Figure 7. COL7A1 affects dermal fibroblasts during wound healing.

(A) Granulation tissue in 7- and 16-day wounds in wild-type and Col7a1-hypomorphic mice stained for COL7A1 (green). Note the presence of COL7A1 aggregates (arrows) within the healing dermis in wild-type mice. Scale bar: 50 μm. (B) In vitro scratch wound assay. Col7a1-hypomorphic fibroblasts closed the scratch wound significantly slower than did wild-type cells. n = 7. (C) Serum-response assay, which replicates fibroblast signaling events during wound healing (26).
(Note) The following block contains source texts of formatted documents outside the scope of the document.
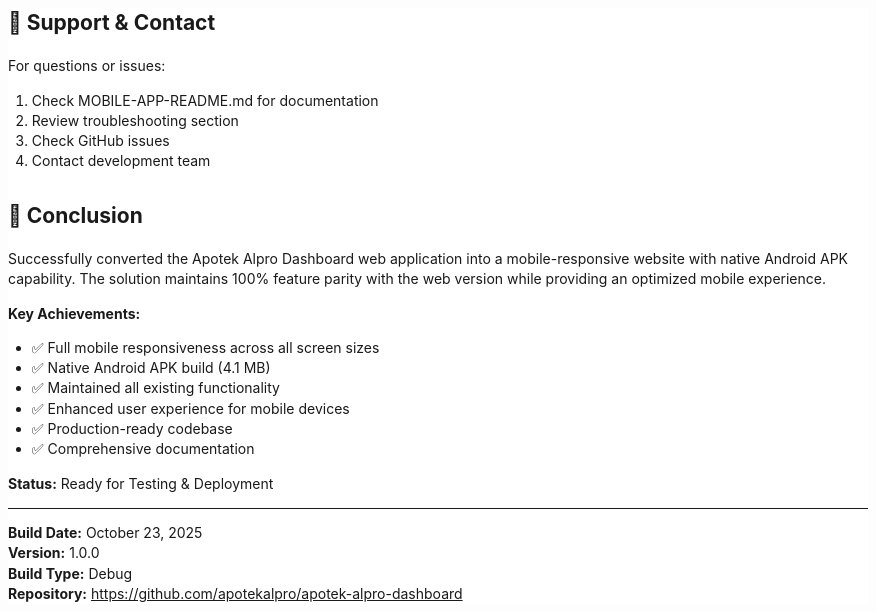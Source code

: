 ## 📧 Support & Contact

For questions or issues:
1. Check MOBILE-APP-README.md for documentation
2. Review troubleshooting section
3. Check GitHub issues
4. Contact development team

## 🎉 Conclusion

Successfully converted the Apotek Alpro Dashboard web application into a mobile-responsive website with native Android APK capability. The solution maintains 100% feature parity with the web version while providing an optimized mobile experience.

**Key Achievements:**
- ✅ Full mobile responsiveness across all screen sizes
- ✅ Native Android APK build (4.1 MB)
- ✅ Maintained all existing functionality
- ✅ Enhanced user experience for mobile devices
- ✅ Production-ready codebase
- ✅ Comprehensive documentation

**Status:** Ready for Testing & Deployment

---

**Build Date:** October 23, 2025  
**Version:** 1.0.0  
**Build Type:** Debug  
**Repository:** https://github.com/apotekalpro/apotek-alpro-dashboard
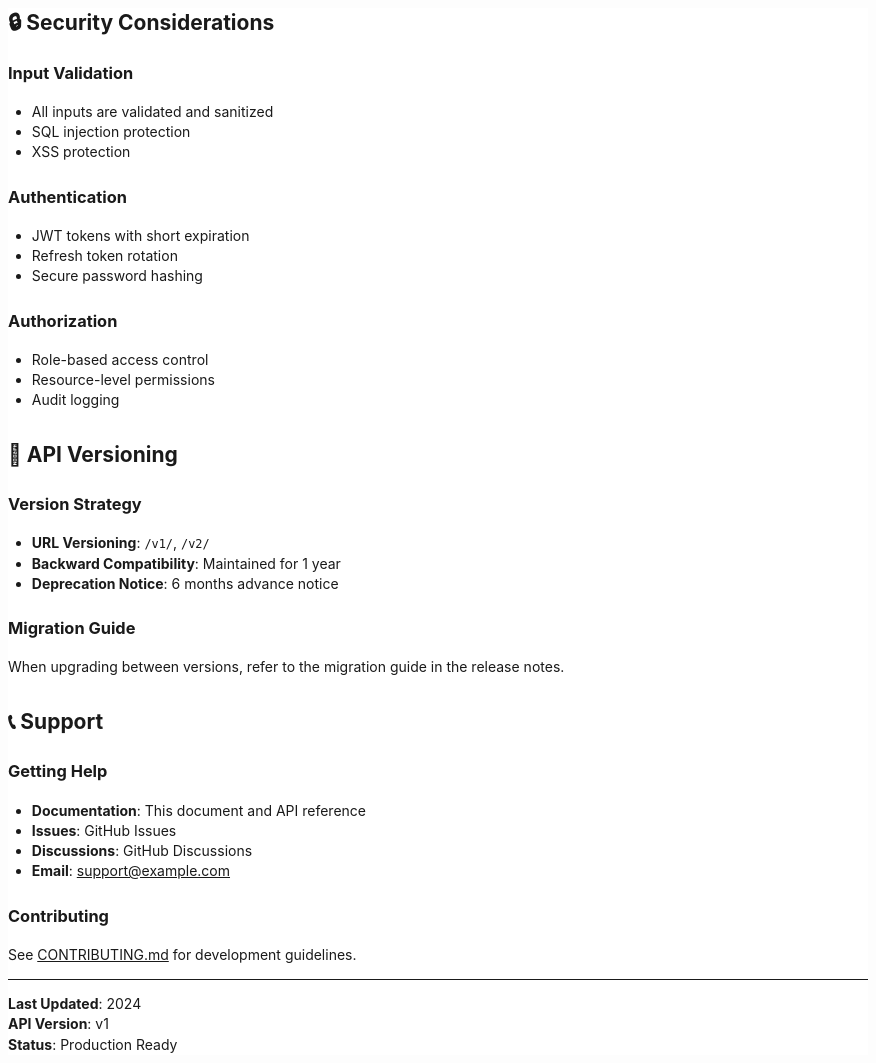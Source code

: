 ## 🔒 Security Considerations

### Input Validation
- All inputs are validated and sanitized
- SQL injection protection
- XSS protection

### Authentication
- JWT tokens with short expiration
- Refresh token rotation
- Secure password hashing

### Authorization
- Role-based access control
- Resource-level permissions
- Audit logging

## 🔄 API Versioning

### Version Strategy
- **URL Versioning**: `/v1/`, `/v2/`
- **Backward Compatibility**: Maintained for 1 year
- **Deprecation Notice**: 6 months advance notice

### Migration Guide
When upgrading between versions, refer to the migration guide in the release notes.

## 📞 Support

### Getting Help
- **Documentation**: This document and API reference
- **Issues**: GitHub Issues
- **Discussions**: GitHub Discussions
- **Email**: support@example.com

### Contributing
See [CONTRIBUTING.md](../CONTRIBUTING.md) for development guidelines.

---

**Last Updated**: 2024  
**API Version**: v1  
**Status**: Production Ready 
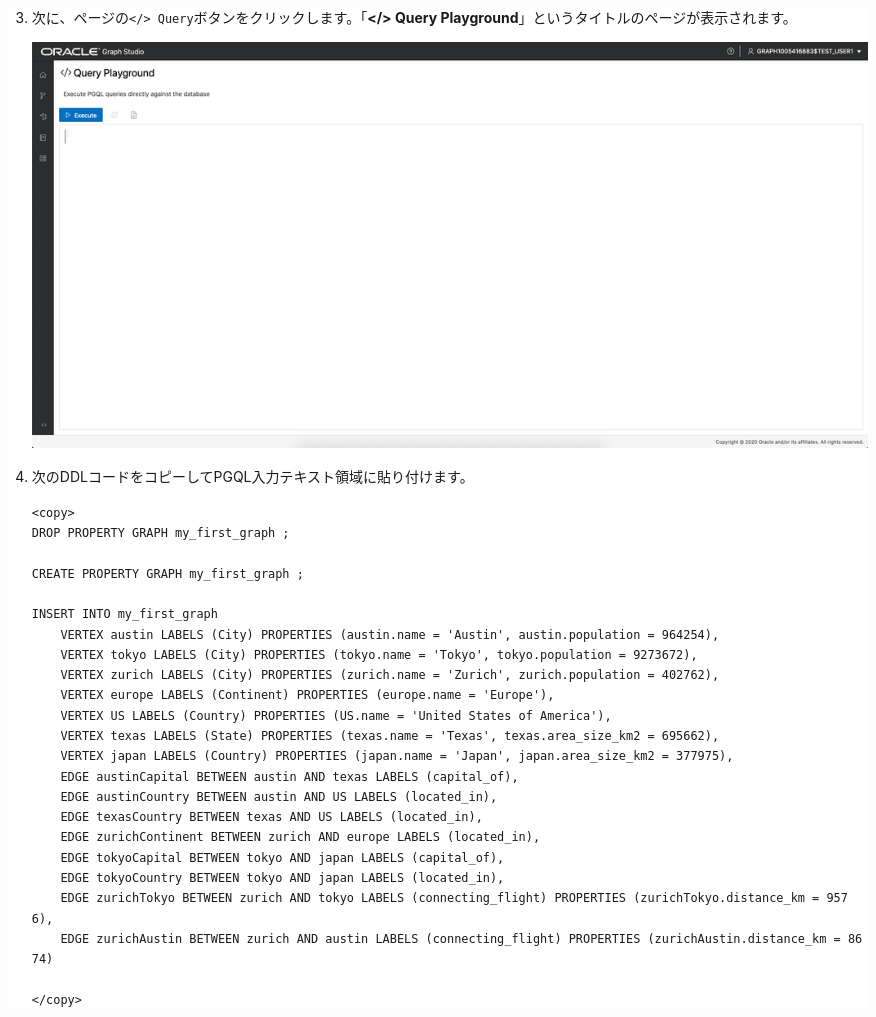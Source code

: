 3.  次に、ページの`</> Query`ボタンをクリックします。「**</> Query Playground**」というタイトルのページが表示されます。
    
    ![問合せプレイグラウンドが空です](./images/query-playground-empty.png "問合せプレイグラウンドが空です ")
    
4.  次のDDLコードをコピーしてPGQL入力テキスト領域に貼り付けます。
    
        <copy>
        DROP PROPERTY GRAPH my_first_graph ;
        
        CREATE PROPERTY GRAPH my_first_graph ;
        
        INSERT INTO my_first_graph
            VERTEX austin LABELS (City) PROPERTIES (austin.name = 'Austin', austin.population = 964254),
            VERTEX tokyo LABELS (City) PROPERTIES (tokyo.name = 'Tokyo', tokyo.population = 9273672),
            VERTEX zurich LABELS (City) PROPERTIES (zurich.name = 'Zurich', zurich.population = 402762),
            VERTEX europe LABELS (Continent) PROPERTIES (europe.name = 'Europe'),
            VERTEX US LABELS (Country) PROPERTIES (US.name = 'United States of America'),
            VERTEX texas LABELS (State) PROPERTIES (texas.name = 'Texas', texas.area_size_km2 = 695662),
            VERTEX japan LABELS (Country) PROPERTIES (japan.name = 'Japan', japan.area_size_km2 = 377975),
            EDGE austinCapital BETWEEN austin AND texas LABELS (capital_of),
            EDGE austinCountry BETWEEN austin AND US LABELS (located_in),
            EDGE texasCountry BETWEEN texas AND US LABELS (located_in),
            EDGE zurichContinent BETWEEN zurich AND europe LABELS (located_in),
            EDGE tokyoCapital BETWEEN tokyo AND japan LABELS (capital_of),
            EDGE tokyoCountry BETWEEN tokyo AND japan LABELS (located_in),
            EDGE zurichTokyo BETWEEN zurich AND tokyo LABELS (connecting_flight) PROPERTIES (zurichTokyo.distance_km = 9576),
            EDGE zurichAustin BETWEEN zurich AND austin LABELS (connecting_flight) PROPERTIES (zurichAustin.distance_km = 8674)  
        
        </copy>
Dermal fibroblasts were starved in 0.1% FCS for 48 hours, stimulated with 10% serum for 5 hours, and analyzed for gene expression. Tgfb1 and Fgf2 mRNA expression were normalized to Gapdh and a nonstimulated control. Serum stimulation substantially increased Tgfb1 mRNA expression, but reduced Fgf2 expression, in Col7a1-hypomorphic compared with wild-type fibroblasts. n = 5. (D) P-SMAD2 staining (green) of granulation tissue in day-7 wounds confirmed increased activation of TGF-β1 signaling in the Col7a1-hypomorphic wound. Nuclei were visualized with DAPI (blue). Scale bar: 20 μm. (E) Supplementation of recombinant COL7A1 to Col7a1-hypomorphic fibroblasts normalized Tgfb1 and Fgf2 expression. Dermal fibroblasts were grown on 1.5 μg collagen I (CI), with or without 1.5 μg/well recombinant COL7A1, until they reached confluence, then serum-starved for 48 hours and stimulated with 10% FCS for 5 hours. mRNA expression was analyzed as in C. n ≥ 4. All values represent mean ± SEM. *P < 0.05, **P < 0.01, ***P < 0.001.